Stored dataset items
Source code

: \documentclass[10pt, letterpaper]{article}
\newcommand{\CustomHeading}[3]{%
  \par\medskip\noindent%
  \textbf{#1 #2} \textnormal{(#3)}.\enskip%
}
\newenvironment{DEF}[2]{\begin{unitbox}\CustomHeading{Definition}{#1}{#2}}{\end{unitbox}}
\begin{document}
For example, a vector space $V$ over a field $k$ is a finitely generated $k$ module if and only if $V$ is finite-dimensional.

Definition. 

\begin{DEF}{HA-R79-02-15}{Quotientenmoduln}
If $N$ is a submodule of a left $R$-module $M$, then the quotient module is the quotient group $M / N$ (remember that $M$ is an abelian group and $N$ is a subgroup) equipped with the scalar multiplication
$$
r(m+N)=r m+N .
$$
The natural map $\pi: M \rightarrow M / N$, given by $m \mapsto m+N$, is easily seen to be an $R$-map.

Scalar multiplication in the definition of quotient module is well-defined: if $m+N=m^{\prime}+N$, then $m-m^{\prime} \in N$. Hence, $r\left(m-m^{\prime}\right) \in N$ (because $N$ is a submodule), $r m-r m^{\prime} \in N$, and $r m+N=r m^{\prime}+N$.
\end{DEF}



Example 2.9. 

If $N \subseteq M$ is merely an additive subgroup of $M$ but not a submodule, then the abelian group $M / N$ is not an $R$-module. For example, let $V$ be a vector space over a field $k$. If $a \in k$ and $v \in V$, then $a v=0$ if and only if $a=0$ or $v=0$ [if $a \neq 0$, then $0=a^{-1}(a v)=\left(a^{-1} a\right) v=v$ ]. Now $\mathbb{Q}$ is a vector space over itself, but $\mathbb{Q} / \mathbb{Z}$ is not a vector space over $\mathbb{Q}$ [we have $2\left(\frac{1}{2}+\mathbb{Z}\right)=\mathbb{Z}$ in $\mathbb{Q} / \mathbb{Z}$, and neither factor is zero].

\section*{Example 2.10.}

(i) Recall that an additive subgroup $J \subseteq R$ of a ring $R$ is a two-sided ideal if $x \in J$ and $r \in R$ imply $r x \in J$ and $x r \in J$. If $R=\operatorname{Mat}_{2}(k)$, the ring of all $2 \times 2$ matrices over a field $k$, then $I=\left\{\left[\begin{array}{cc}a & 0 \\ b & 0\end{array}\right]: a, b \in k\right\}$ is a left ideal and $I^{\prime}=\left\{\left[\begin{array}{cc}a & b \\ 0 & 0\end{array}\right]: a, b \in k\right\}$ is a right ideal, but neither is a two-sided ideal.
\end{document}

§ TASK TO COMPLETE
Wherever the string "multiplication" appears in the entries, copy that line.

§ ANSWER TO THIS EXERCISE
If $N$ is a submodule of a left $R$-module $M$, then the quotient module is the quotient group $M / N$ (remember that $M$ is an abelian group and $N$ is a subgroup) equipped with the scalar multiplication
Scalar multiplication in the definition of quotient module is well-defined: if $m+N=m^{\prime}+N$, then $m-m^{\prime} \in N$. Hence, $r\left(m-m^{\prime}\right) \in N$ (because $N$ is a submodule), $r m-r m^{\prime} \in N$, and $r m+N=r m^{\prime}+N$.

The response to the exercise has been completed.